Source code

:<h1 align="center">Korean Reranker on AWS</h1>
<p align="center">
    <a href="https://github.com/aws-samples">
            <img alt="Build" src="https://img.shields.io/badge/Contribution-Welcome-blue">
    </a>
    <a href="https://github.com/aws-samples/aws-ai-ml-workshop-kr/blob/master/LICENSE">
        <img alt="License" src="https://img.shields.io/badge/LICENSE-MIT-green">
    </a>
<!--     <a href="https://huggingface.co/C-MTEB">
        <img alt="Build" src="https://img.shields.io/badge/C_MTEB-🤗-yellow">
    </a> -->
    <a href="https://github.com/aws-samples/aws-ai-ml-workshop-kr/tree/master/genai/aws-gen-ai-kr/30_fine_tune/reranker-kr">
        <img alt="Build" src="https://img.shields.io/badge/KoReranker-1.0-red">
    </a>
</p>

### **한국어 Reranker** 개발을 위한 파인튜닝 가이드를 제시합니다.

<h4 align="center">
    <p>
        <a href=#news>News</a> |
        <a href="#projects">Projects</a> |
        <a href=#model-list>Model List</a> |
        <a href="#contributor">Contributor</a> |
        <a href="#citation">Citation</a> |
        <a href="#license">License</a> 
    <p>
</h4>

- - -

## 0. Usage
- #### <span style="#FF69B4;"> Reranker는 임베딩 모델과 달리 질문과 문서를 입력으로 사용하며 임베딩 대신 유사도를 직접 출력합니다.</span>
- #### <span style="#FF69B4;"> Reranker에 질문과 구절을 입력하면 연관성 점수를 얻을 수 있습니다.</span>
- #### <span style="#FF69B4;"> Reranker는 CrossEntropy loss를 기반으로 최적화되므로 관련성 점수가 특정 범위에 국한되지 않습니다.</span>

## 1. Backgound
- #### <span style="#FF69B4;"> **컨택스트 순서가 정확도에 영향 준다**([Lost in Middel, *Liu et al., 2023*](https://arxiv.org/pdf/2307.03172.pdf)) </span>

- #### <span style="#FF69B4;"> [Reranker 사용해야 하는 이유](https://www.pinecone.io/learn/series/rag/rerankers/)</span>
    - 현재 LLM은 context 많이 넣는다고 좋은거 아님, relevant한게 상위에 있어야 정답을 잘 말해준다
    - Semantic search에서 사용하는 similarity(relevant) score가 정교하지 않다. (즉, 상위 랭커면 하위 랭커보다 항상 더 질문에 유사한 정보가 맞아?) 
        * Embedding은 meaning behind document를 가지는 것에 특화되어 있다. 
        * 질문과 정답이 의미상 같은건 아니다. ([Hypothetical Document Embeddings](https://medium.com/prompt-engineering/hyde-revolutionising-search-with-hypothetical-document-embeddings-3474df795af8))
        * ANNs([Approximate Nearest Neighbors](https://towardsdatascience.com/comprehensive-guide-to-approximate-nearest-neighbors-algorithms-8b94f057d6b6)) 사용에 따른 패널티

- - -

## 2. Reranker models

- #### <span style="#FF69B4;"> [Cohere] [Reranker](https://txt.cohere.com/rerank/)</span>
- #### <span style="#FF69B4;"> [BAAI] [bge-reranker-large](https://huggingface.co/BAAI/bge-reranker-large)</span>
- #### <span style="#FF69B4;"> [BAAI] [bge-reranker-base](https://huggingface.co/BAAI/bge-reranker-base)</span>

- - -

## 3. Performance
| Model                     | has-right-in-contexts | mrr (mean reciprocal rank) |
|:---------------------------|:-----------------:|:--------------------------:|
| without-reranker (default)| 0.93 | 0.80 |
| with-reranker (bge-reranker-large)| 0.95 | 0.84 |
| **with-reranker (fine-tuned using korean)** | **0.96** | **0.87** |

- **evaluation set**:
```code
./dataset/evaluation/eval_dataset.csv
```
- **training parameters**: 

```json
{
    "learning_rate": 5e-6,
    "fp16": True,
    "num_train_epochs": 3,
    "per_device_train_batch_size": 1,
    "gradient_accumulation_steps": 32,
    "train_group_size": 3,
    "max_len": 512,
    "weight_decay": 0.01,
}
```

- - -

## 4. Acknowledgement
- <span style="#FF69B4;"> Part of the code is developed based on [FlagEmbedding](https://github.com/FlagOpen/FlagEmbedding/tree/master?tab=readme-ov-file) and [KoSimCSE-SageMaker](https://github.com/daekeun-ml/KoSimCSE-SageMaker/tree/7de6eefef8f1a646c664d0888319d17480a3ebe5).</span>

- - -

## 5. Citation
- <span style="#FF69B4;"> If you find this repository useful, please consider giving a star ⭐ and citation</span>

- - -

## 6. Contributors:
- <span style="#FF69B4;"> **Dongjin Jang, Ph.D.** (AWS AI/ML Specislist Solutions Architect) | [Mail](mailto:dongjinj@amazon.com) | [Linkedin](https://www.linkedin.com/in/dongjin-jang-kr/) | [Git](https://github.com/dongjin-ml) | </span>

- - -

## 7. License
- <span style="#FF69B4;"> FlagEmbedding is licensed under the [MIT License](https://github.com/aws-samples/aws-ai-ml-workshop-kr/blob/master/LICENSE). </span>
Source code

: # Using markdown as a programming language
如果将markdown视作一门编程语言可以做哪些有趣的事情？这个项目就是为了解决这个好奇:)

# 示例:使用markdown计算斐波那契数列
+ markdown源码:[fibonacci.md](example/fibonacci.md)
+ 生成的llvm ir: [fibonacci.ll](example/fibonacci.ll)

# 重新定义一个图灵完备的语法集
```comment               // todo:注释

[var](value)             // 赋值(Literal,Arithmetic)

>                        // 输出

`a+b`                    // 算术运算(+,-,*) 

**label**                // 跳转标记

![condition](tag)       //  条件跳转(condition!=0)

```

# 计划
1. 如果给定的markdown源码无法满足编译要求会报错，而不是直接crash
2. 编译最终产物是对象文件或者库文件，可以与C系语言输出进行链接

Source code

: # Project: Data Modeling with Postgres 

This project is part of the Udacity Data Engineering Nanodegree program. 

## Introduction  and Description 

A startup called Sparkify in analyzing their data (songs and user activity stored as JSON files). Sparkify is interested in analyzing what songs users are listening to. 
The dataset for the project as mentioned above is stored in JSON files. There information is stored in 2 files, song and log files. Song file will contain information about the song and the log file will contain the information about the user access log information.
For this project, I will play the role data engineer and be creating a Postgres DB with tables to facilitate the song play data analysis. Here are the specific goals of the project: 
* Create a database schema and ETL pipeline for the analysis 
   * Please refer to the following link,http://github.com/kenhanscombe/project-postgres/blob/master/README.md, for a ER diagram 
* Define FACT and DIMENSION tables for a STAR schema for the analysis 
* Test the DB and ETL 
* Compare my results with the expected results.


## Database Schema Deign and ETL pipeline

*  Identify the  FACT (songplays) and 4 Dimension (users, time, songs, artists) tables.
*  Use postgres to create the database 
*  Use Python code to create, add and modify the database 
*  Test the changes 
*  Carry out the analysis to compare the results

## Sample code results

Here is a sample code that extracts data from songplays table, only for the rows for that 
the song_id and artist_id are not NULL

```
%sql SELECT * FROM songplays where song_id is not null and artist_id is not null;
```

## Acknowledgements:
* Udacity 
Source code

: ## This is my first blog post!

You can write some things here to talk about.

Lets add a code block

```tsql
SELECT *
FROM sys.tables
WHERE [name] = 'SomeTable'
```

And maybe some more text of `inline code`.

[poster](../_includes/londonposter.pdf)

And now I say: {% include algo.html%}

_ _ _

Task goal:
Report every line in the listing that holds the word "large".

Response to the task:
- #### <span style="#FF69B4;"> [BAAI] [bge-reranker-large](https://huggingface.co/BAAI/bge-reranker-large)</span>
| with-reranker (bge-reranker-large)| 0.95 | 0.84 |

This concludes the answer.